Bookmark this page

Defining Data Formats and Structures

Objectives

After completing this section, you should be able to define data contracts and integrate schema registries.

Defining Data Contracts

To send records to Kafka brokers, producers must choose a serializer for both the key and value record fields. Similarly, consumers must choose de-serializers to parse records.

The serializer-deserializer classes create a data type contract between consumers and producers.

Kafka provides serializer and deserializer implementations in the org.apache.kafka.common.serialization package, such as:

  • LongSerializer and LongDeserializer

  • IntegerSerializer and IntegerDeserializer

  • StringSerializer and StringDeserializer

You can create custom (de)serializer classes by implementing the org.apache.kafka.common.serialization.Serializer and org.apache.kafka.common.serialization.Deserializer interfaces. In addition, some Kafka components, such as Kafka Connect, define SerDe classes. A SerDe class is a wrapper class that contains both a serializer and deserializer.

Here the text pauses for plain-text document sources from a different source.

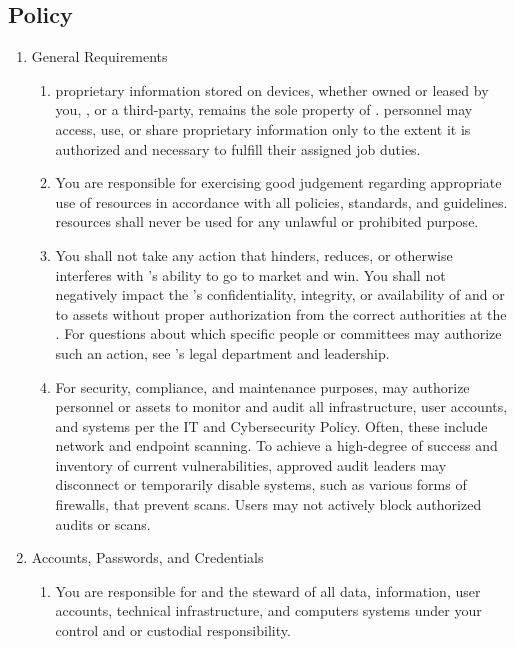 \documentclass[../main.tex]{subfiles}
\begin{document}
\subsection{Policy}
\begin{enumerate}
    \item General Requirements
    \begin{enumerate}
        \item \CompanyName{} proprietary information stored on devices, whether owned or leased by you, \CompanyName, or a third-party, remains the sole property of \CompanyName.
        \CompanyName{} personnel may access, use, or share \CompanyName{} proprietary information only to the extent it is authorized and necessary to fulfill their assigned job duties.
        \item You are responsible for exercising good judgement regarding appropriate use of \CompanyName{} resources in accordance with all \CompanyName{} policies, standards, and guidelines.
        \CompanyName{} resources shall never be used for any unlawful or prohibited purpose.
        \item You shall not take any action that hinders, reduces, or otherwise interferes with \CompanyName's ability to go to market and win. You shall not negatively impact
        the \CompanyName's confidentiality, integrity, or availability of and or to assets without proper authorization from the correct authorities at the \CompanyName.
        For questions about which specific people or committees may authorize such an action, see \CompanyName's legal department and \CompanyName{} leadership.
        \item For security, compliance, and maintenance purposes, \CompanyName{} may authorize personnel or assets to monitor and audit all infrastructure, user accounts, and systems per
        the IT and Cybersecurity Policy. Often, these include network and endpoint scanning. To achieve a high-degree of success and inventory of current vulnerabilities, approved audit
        leaders may disconnect or temporarily disable systems, such as various forms of firewalls, that prevent scans. Users may not actively block authorized audits or scans.
    \end{enumerate}
    \item Accounts, Passwords, and Credentials
    \begin{enumerate}
        \item You are responsible for and the steward of all data, information, user accounts, technical infrastructure, and computers systems under your control and or custodial responsibility.

\end{enumerate}
\end{enumerate}
\end{document}
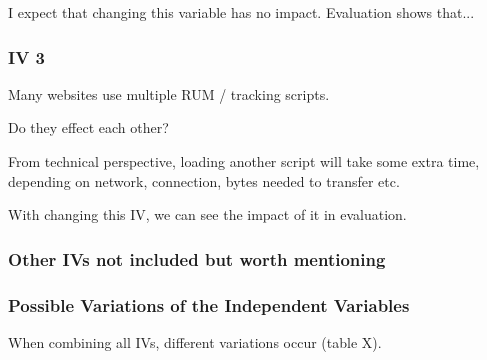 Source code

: I expect that changing this variable has no impact.
Evaluation shows that...




\subsubsection{IV 3}

Many websites use multiple RUM / tracking scripts.

Do they effect each other?

From technical perspective, loading another script will take some extra time, depending on network, connection, bytes needed to transfer etc.

With changing this IV, we can see the impact of it in evaluation.




\subsubsection{Other IVs not included but worth mentioning}




\subsubsection{Possible Variations of the Independent Variables}

When combining all IVs, different variations occur (table X).



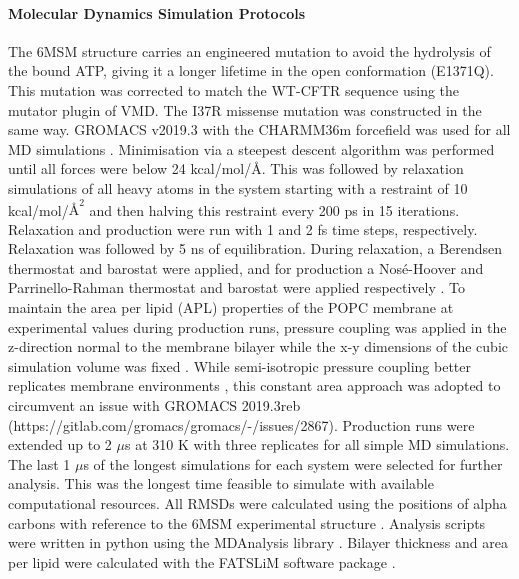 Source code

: \paragraph{Molecular Dynamics Simulation Protocols} The 6MSM structure carries an engineered mutation to avoid the hydrolysis of the bound ATP, giving it a longer lifetime in the open conformation (E1371Q). This mutation was corrected to match the WT-CFTR sequence using the mutator plugin of VMD. The I37R missense mutation was constructed in the same way. GROMACS v2019.3 with the CHARMM36m forcefield was used for all MD simulations \cite{abraham2015, huang2016}. Minimisation via a steepest descent algorithm was performed until all forces were below 24 kcal/mol/$\mbox{\AA}$. This was followed by relaxation simulations of all heavy atoms in the system starting with a restraint of 10 kcal/mol/$\mbox{\AA}^2$ and then halving this restraint every 200 ps in 15 iterations. Relaxation and production were run with 1 and 2 fs time steps, respectively. Relaxation was followed by 5 ns of equilibration. During relaxation, a Berendsen thermostat and barostat were applied, and for production a Nos\'e-Hoover and Parrinello-Rahman thermostat and barostat were applied respectively \cite{berendsen1984,nose1983,parrinello1981}. To maintain the area per lipid (APL) properties of the POPC membrane at experimental values during production runs, pressure coupling was applied in the z-direction normal to the membrane bilayer while the x-y dimensions of the cubic simulation volume was fixed \cite{klauda2010}. While semi-isotropic pressure coupling better replicates membrane environments \cite{pandit2009}, this constant area approach was adopted to circumvent an issue with GROMACS 2019.3reb (https://gitlab.com/gromacs/gromacs/-/issues/2867). Production runs were extended up to 2 $\mu$s at 310 K with three replicates for all simple MD simulations. The last 1 $\mu$s of the longest simulations for each system were selected for further analysis. This was the longest time feasible to simulate with available computational resources. All RMSDs were calculated using the positions of alpha carbons with reference to the 6MSM experimental structure \cite{zhang2018a}. Analysis scripts were written in python using the MDAnalysis library \cite{gowers2016,michaud-agrawal2011}. Bilayer thickness and area per lipid were calculated with the FATSLiM software package \cite{buchoux2017}.

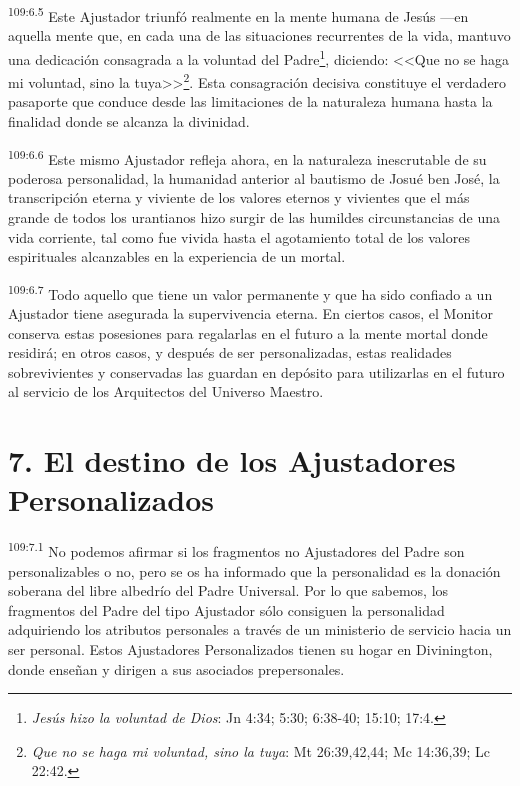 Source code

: \documentclass[twoside, 11pt]{book}
\begin{document}
\par
\textsuperscript{109:6.5} Este Ajustador triunfó realmente en la mente humana de Jesús ---en aquella mente que, en cada una de las situaciones recurrentes de la vida, mantuvo una dedicación consagrada a la voluntad del Padre\footnote{\textit{Jesús hizo la voluntad de Dios}: Jn 4:34; 5:30; 6:38-40; 15:10; 17:4.}, diciendo: <<Que no se haga mi voluntad, sino la tuya>>\footnote{\textit{Que no se haga mi voluntad, sino la tuya}: Mt 26:39,42,44; Mc 14:36,39; Lc 22:42.}. Esta consagración decisiva constituye el verdadero pasaporte que conduce desde las limitaciones de la naturaleza humana hasta la finalidad donde se alcanza la divinidad.

\par
\textsuperscript{109:6.6} Este mismo Ajustador refleja ahora, en la naturaleza inescrutable de su poderosa personalidad, la humanidad anterior al bautismo de Josué ben José, la transcripción eterna y viviente de los valores eternos y vivientes que el más grande de todos los urantianos hizo surgir de las humildes circunstancias de una vida corriente, tal como fue vivida hasta el agotamiento total de los valores espirituales alcanzables en la experiencia de un mortal.

\par
\textsuperscript{109:6.7} Todo aquello que tiene un valor permanente y que ha sido confiado a un Ajustador tiene asegurada la supervivencia eterna. En ciertos casos, el Monitor conserva estas posesiones para regalarlas en el futuro a la mente mortal donde residirá; en otros casos, y después de ser personalizadas, estas realidades sobrevivientes y conservadas las guardan en depósito para utilizarlas en el futuro al servicio de los Arquitectos del Universo Maestro.

\section*{7. El destino de los Ajustadores Personalizados}
\par
\textsuperscript{109:7.1} No podemos afirmar si los fragmentos no Ajustadores del Padre son personalizables o no, pero se os ha informado que la personalidad es la donación soberana del libre albedrío del Padre Universal. Por lo que sabemos, los fragmentos del Padre del tipo Ajustador sólo consiguen la personalidad adquiriendo los atributos personales a través de un ministerio de servicio hacia un ser personal. Estos Ajustadores Personalizados tienen su hogar en Divinington, donde enseñan y dirigen a sus asociados prepersonales.
\end{document}
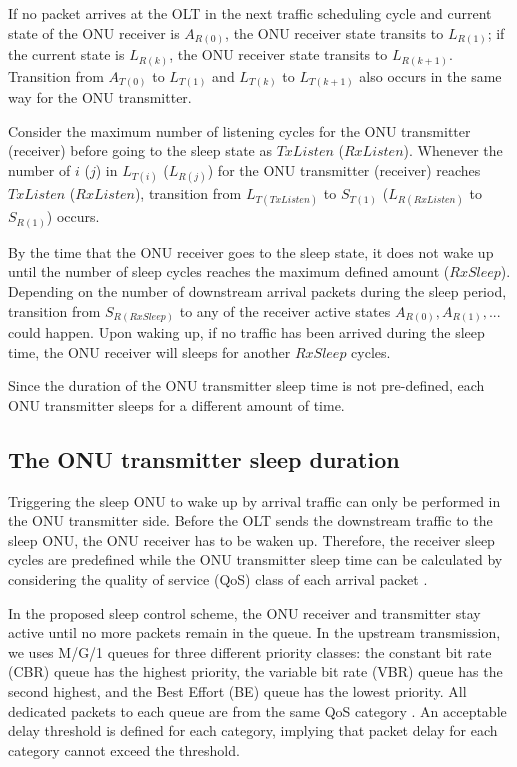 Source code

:\documentclass[11pt,english,12pt,onecolumn, draftcls]{IEEEtran}
\theoremstyle{plain}
\theoremstyle{definition}
\begin{document}
If no packet arrives at the OLT in the next traffic scheduling cycle and current state of the ONU receiver is ${A}_{R(0)}$, the ONU receiver state transits to ${L}_{R(1)}$; if the current state is ${L}_{R(k)}$, the ONU receiver state transits to ${L}_{R(k+1)}$. Transition from ${A}_{T(0)}$ to ${L}_{T(1)}$ and ${L}_{T(k)}$ to ${L}_{T(k+1)}$ also occurs in the same way for the ONU transmitter.

Consider the maximum number of listening cycles for the ONU transmitter (receiver) before going to the sleep state as $TxListen$ ($RxListen$). Whenever the number of $i$ ($j$) in ${L}_{T(i)}$ (${L}_{R(j)}$) for the ONU transmitter (receiver) reaches $TxListen$ ($RxListen$), transition from ${L}_{T(TxListen)}$ to ${S}_{T(1)}$ (${L}_{R(RxListen)}$ to ${S}_{R(1)}$) occurs.

By the time that the ONU receiver goes to the sleep state, it does not wake up until the number of sleep cycles reaches the maximum defined amount ($RxSleep$). Depending on the number of downstream arrival packets during the sleep period, transition from ${S}_{R(RxSleep)}$ to any of the receiver active states ${A}_{R(0)},{A}_{R(1)},...$ could happen. Upon waking up, if no traffic has been arrived during the sleep time, the ONU receiver will sleeps for another $RxSleep$ cycles.

Since the duration of the ONU transmitter sleep time is not pre-defined, each ONU transmitter sleeps for a different amount of time.

\subsection{The ONU transmitter sleep duration}
\label{tx}
Triggering the sleep ONU to wake up by arrival traffic can only be performed in the ONU transmitter side. Before the OLT sends the downstream traffic to the sleep ONU, the ONU receiver has to be waken up. Therefore, the receiver sleep cycles are predefined while the ONU transmitter sleep time can be calculated by considering the quality of service (QoS) class of each arrival packet \cite{Dhaini11}.

In the proposed sleep control scheme, the ONU receiver and transmitter stay active until no more packets remain in the queue. In the upstream transmission, we uses M/G/1 queues for three different priority classes: the constant bit rate (CBR) queue has the highest priority, the variable bit rate (VBR) queue has the second highest, and the Best Effort (BE) queue has the lowest priority. All dedicated packets to each queue are from the same QoS category \cite{union2001itu}. An acceptable delay threshold is defined for each category, implying that packet delay for each category cannot exceed the threshold.
\end{document}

The key and value (de)serializer architecture has a number of benefits, such as:

  • Developers can send custom classes and binary values as the record payload.

  • Developers can implement custom (de)serializers for higher efficiency.

  • Enforcing a typed contract means a type-safe environment, which results in fewer runtime errors.

  • Kafka brokers do not parse records in any way. This enables high throughput and scalability.

Note

Sending large binary values in Kafka records can have a performance impact.

Kafka brokers reject records larger than 1MB by default.

As the number of producers and consumers raises, however, a SerDe can become difficult to manage:

  • Each consumer must keep track of the (de)serializer contract with its producers. Changing the producer contract implies changing the consumer contracts.

  • Versioning of (de)serializer classes can become difficult.

  • Record validation can become difficult.

The producers and consumers must have the same understanding about the meaning of the data. A data contract is a formal agreement between a producer and a consumer that describes the exchanged data. For example, if a producer sends a JSON record, then a consumer that expects a numerical record value fails to parse such a record.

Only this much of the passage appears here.